> [Data to use]:
◇ ◇ ◇ ◇ ◇ ◇ ◇

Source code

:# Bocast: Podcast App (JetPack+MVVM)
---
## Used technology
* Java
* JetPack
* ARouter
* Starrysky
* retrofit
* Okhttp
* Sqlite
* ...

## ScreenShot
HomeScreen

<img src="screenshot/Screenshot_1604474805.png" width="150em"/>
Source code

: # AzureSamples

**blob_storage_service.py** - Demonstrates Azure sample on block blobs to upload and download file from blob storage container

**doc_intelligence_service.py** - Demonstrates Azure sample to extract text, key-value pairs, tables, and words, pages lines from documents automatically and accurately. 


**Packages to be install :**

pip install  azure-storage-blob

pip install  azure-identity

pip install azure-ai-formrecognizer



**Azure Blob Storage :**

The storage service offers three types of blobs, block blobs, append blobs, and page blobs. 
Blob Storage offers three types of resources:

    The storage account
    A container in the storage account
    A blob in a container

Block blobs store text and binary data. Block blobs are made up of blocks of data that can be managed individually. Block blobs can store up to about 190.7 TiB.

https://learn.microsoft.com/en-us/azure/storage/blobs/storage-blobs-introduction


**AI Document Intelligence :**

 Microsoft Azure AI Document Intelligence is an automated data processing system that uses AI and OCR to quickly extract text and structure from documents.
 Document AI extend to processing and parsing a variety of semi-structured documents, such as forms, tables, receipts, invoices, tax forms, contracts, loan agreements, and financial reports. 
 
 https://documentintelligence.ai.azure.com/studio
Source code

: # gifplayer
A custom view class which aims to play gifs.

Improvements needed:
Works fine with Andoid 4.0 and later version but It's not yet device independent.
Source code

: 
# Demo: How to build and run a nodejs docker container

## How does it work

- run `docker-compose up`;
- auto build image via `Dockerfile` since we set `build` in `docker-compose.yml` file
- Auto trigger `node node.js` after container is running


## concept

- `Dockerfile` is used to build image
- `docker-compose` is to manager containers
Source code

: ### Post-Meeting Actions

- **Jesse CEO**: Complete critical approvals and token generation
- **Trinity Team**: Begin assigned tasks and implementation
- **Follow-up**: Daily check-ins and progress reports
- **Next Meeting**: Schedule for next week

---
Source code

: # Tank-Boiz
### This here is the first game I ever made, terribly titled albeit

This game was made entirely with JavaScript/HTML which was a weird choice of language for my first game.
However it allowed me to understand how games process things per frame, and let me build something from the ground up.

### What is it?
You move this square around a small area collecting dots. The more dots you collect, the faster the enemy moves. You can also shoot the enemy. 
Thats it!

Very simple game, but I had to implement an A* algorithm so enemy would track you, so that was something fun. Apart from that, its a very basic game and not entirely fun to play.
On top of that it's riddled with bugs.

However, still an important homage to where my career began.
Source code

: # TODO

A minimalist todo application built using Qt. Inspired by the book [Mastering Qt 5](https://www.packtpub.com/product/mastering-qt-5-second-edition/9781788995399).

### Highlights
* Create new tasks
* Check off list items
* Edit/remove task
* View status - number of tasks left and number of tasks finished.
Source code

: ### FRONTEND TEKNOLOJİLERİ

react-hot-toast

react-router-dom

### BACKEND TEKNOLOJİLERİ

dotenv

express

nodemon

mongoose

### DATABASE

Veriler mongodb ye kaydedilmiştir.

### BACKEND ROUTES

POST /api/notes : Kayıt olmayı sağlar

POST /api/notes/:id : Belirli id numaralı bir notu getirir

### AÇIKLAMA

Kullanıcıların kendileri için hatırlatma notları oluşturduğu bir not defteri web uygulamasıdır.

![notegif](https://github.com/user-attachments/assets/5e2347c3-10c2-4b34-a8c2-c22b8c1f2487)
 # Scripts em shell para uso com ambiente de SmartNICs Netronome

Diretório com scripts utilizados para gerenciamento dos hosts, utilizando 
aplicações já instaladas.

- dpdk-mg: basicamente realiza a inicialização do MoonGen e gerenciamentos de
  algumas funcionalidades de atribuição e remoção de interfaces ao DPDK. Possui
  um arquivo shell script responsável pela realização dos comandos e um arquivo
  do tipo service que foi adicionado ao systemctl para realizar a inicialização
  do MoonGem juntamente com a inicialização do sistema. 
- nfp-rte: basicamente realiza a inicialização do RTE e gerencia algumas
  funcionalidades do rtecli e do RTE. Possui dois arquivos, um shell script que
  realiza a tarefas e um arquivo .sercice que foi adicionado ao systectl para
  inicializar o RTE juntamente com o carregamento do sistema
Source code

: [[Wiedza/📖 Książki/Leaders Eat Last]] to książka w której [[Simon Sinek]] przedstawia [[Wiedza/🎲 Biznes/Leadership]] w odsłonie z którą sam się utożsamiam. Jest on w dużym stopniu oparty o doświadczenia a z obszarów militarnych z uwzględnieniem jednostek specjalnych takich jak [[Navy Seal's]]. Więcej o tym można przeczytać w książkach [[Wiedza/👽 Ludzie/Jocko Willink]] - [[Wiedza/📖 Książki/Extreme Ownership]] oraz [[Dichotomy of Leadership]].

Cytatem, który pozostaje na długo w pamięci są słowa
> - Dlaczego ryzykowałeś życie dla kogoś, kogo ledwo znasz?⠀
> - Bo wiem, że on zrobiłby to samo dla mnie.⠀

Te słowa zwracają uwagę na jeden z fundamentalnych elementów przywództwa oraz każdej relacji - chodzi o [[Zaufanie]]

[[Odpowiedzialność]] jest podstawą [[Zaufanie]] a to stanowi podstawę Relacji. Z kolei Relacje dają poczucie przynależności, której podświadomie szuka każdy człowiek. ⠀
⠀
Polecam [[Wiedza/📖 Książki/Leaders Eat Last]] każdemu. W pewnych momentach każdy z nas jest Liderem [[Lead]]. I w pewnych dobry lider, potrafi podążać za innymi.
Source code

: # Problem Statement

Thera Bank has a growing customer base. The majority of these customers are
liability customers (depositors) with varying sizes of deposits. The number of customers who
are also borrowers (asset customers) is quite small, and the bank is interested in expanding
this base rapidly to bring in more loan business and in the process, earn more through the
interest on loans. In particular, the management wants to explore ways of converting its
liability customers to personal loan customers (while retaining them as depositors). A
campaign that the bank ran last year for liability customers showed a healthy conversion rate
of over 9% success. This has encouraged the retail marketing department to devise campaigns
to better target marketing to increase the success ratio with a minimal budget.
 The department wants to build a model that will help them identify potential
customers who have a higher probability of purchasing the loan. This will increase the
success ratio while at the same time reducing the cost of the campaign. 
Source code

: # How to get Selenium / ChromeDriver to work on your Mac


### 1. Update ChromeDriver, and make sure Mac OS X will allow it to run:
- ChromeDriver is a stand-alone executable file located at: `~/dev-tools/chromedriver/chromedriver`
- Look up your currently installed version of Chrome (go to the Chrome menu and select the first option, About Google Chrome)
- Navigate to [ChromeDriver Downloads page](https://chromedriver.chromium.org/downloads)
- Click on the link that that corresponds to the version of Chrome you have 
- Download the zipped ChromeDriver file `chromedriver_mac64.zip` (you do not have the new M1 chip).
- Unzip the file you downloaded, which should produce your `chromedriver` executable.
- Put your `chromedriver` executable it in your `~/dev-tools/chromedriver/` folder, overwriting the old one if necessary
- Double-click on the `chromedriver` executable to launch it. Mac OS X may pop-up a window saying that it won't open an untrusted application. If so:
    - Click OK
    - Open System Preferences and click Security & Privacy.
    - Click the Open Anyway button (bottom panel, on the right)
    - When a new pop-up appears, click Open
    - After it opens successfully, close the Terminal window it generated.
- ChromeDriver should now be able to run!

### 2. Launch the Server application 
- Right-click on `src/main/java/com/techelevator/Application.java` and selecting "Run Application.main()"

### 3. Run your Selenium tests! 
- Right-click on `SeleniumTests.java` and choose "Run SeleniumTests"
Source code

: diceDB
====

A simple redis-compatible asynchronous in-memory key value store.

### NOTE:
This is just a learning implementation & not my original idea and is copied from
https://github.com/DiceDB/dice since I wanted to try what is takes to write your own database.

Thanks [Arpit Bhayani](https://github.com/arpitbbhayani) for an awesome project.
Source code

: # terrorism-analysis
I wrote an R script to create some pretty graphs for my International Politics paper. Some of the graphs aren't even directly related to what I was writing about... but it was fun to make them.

◇ ◇ ◇ ◇ ◇ ◇ ◇

What are the lines above, starting at the one with "liability customers to" and ending at the one with "to better target"? Give them again exactly, and only them.

liability customers to personal loan customers (while retaining them as depositors). A
campaign that the bank ran last year for liability customers showed a healthy conversion rate
of over 9% success. This has encouraged the retail marketing department to devise campaigns
to better target marketing to increase the success ratio with a minimal budget.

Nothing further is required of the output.